Niger is divided into 7 Regions (French: régions; singular – région). Each department's capital is the same as its name.
The Regions are subdivided into Departments and communes. As of 2005, there were 36 départements, divided into 265 communes, 122 cantons and 81 groupements. The latter two categories cover all areas not covered by Urban Communes (population over 10000) or Rural Communes (population under 10000), and are governed by the Department, whereas Communes have (since 1999) elected councils and mayors. Additional semi-autonomous sub-divisions include Sultanates, Provinces and Tributaries (tribus). The Nigerien government estimates there are an additional 17000 Villages administered by Rural Communes, while there are a number of Quartiers (boroughs or neighborhoods) administered by Urban Communes.
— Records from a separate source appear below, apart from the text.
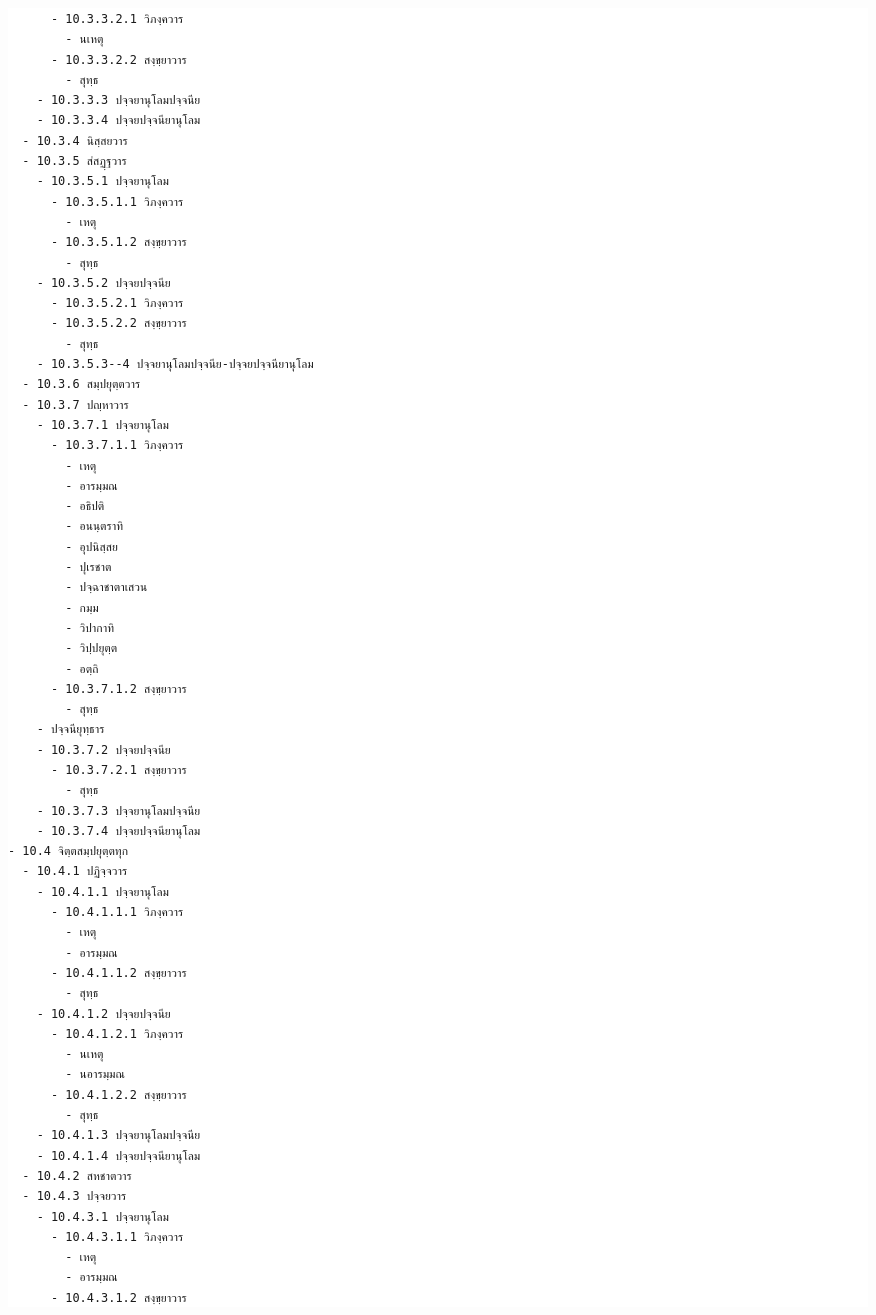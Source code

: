           - 10.3.3.2.1 วิภงฺควาร
            - นเหตุ
          - 10.3.3.2.2 สงฺขฺยาวาร
            - สุทฺธ
        - 10.3.3.3 ปจฺจยานุโลมปจฺจนีย
        - 10.3.3.4 ปจฺจยปจฺจนียานุโลม
      - 10.3.4 นิสฺสยวาร
      - 10.3.5 สํสฏฺฐวาร
        - 10.3.5.1 ปจฺจยานุโลม
          - 10.3.5.1.1 วิภงฺควาร
            - เหตุ
          - 10.3.5.1.2 สงฺขฺยาวาร
            - สุทฺธ
        - 10.3.5.2 ปจฺจยปจฺจนีย
          - 10.3.5.2.1 วิภงฺควาร
          - 10.3.5.2.2 สงฺขฺยาวาร
            - สุทฺธ
        - 10.3.5.3--4 ปจฺจยานุโลมปจฺจนีย-ปจฺจยปจฺจนียานุโลม
      - 10.3.6 สมฺปยุตฺตวาร
      - 10.3.7 ปญฺหาวาร
        - 10.3.7.1 ปจฺจยานุโลม
          - 10.3.7.1.1 วิภงฺควาร
            - เหตุ
            - อารมฺมณ
            - อธิปติ
            - อนนฺตราทิ
            - อุปนิสฺสย
            - ปุเรชาต
            - ปจฺฉาชาตาเสวน
            - กมฺม
            - วิปากาทิ
            - วิปฺปยุตฺต
            - อตฺถิ
          - 10.3.7.1.2 สงฺขฺยาวาร
            - สุทฺธ
        - ปจฺจนียุทฺธาร
        - 10.3.7.2 ปจฺจยปจฺจนีย
          - 10.3.7.2.1 สงฺขฺยาวาร
            - สุทฺธ
        - 10.3.7.3 ปจฺจยานุโลมปจฺจนีย
        - 10.3.7.4 ปจฺจยปจฺจนียานุโลม
    - 10.4 จิตฺตสมฺปยุตฺตทุก
      - 10.4.1 ปฏิจฺจวาร
        - 10.4.1.1 ปจฺจยานุโลม
          - 10.4.1.1.1 วิภงฺควาร
            - เหตุ
            - อารมฺมณ
          - 10.4.1.1.2 สงฺขฺยาวาร
            - สุทฺธ
        - 10.4.1.2 ปจฺจยปจฺจนีย
          - 10.4.1.2.1 วิภงฺควาร
            - นเหตุ
            - นอารมฺมณ
          - 10.4.1.2.2 สงฺขฺยาวาร
            - สุทฺธ
        - 10.4.1.3 ปจฺจยานุโลมปจฺจนีย
        - 10.4.1.4 ปจฺจยปจฺจนียานุโลม
      - 10.4.2 สหชาตวาร
      - 10.4.3 ปจฺจยวาร
        - 10.4.3.1 ปจฺจยานุโลม
          - 10.4.3.1.1 วิภงฺควาร
            - เหตุ
            - อารมฺมณ
          - 10.4.3.1.2 สงฺขฺยาวาร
Prior to the devolution program on 1999-2006, these Regions were styled Departments. Confusingly, the next level down (Arrondissements) were renamed Departments.]
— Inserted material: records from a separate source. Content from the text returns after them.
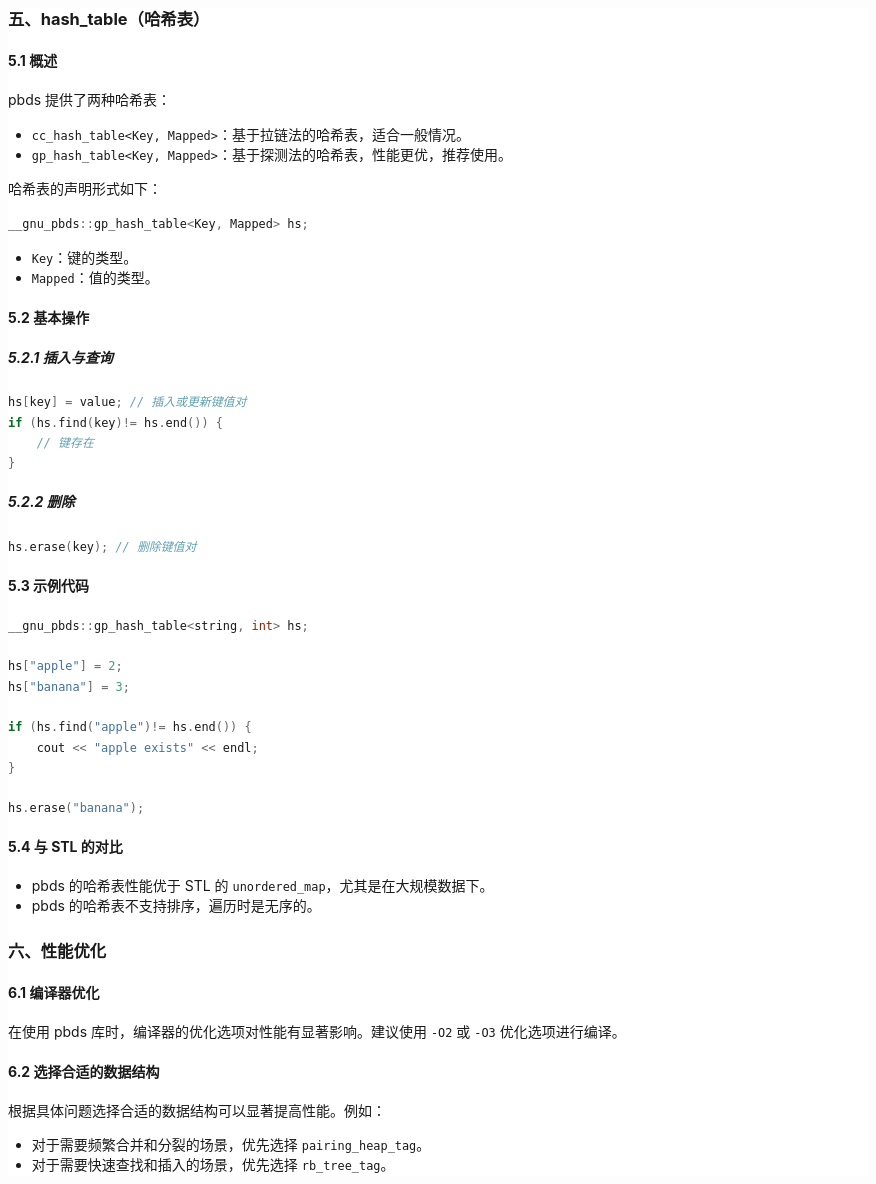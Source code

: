 ### 五、hash_table（哈希表）
#### 5.1 概述
pbds 提供了两种哈希表：

- `cc_hash_table<Key, Mapped>`：基于拉链法的哈希表，适合一般情况。
- `gp_hash_table<Key, Mapped>`：基于探测法的哈希表，性能更优，推荐使用。

哈希表的声明形式如下：
```cpp
__gnu_pbds::gp_hash_table<Key, Mapped> hs;
```

- `Key`：键的类型。
- `Mapped`：值的类型。

#### 5.2 基本操作
##### 5.2.1 插入与查询
```cpp
hs[key] = value; // 插入或更新键值对
if (hs.find(key)!= hs.end()) {
    // 键存在
}
```
##### 5.2.2 删除
```cpp
hs.erase(key); // 删除键值对
```
#### 5.3 示例代码
```cpp
__gnu_pbds::gp_hash_table<string, int> hs;

hs["apple"] = 2;
hs["banana"] = 3;

if (hs.find("apple")!= hs.end()) {
    cout << "apple exists" << endl;
}

hs.erase("banana");
```
#### 5.4 与 STL 的对比
- pbds 的哈希表性能优于 STL 的 `unordered_map`，尤其是在大规模数据下。
- pbds 的哈希表不支持排序，遍历时是无序的。

### 六、性能优化
#### 6.1 编译器优化
在使用 pbds 库时，编译器的优化选项对性能有显著影响。建议使用 `-O2` 或 `-O3` 优化选项进行编译。

#### 6.2 选择合适的数据结构
根据具体问题选择合适的数据结构可以显著提高性能。例如：
- 对于需要频繁合并和分裂的场景，优先选择 `pairing_heap_tag`。
- 对于需要快速查找和插入的场景，优先选择 `rb_tree_tag`。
Prior to independence, Niger was divided into sixteen Cercles as second level administration divisions: Agadez, Birni N'Konni, Dogondoutchi, Dosso, Filingué, Gouré, Madaoua, Magaria, Maradi, N'Guigmi, Niamey, Tahoua, Téra, Tessaoua, Tillabéry, and Zinder. Their capitals had the same names as the cercle.
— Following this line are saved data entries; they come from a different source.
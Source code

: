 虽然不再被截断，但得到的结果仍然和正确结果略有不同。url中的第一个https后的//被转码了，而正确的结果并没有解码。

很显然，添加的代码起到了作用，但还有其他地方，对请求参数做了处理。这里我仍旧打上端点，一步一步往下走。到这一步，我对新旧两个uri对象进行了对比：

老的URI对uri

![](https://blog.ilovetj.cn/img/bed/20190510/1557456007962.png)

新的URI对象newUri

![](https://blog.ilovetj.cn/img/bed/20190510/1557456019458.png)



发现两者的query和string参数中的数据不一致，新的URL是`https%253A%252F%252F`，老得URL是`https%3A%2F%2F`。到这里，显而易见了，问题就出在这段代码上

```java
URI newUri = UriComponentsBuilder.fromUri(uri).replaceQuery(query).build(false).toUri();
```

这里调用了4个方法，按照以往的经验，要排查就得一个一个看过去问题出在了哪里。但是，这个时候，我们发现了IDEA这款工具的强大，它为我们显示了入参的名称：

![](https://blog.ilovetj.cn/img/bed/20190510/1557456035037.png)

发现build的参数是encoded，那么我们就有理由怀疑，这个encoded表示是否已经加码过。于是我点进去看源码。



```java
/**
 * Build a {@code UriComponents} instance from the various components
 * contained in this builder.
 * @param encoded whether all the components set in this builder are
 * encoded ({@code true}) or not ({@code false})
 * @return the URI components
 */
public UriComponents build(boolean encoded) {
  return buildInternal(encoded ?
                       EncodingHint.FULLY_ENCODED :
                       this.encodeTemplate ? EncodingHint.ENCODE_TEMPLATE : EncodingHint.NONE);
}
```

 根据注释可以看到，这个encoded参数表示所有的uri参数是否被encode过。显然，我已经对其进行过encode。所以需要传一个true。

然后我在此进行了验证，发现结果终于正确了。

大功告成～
After independence, the 31 December 1961 Law of territorial organization created 31 circonscriptions. The 16 colonial cercles continued to exist, and served as a level of division above these circonscriptions. Four cercles (Dogondoutchi, Filingué, N'Guigmi, and Téra) had only one circonscription. The Law of August 14, 1964 then reorganized the country into seven departments, adopting the French second level administration naming system, in contrast to neighbor Mali, which retained the colonial Cercles and Regions.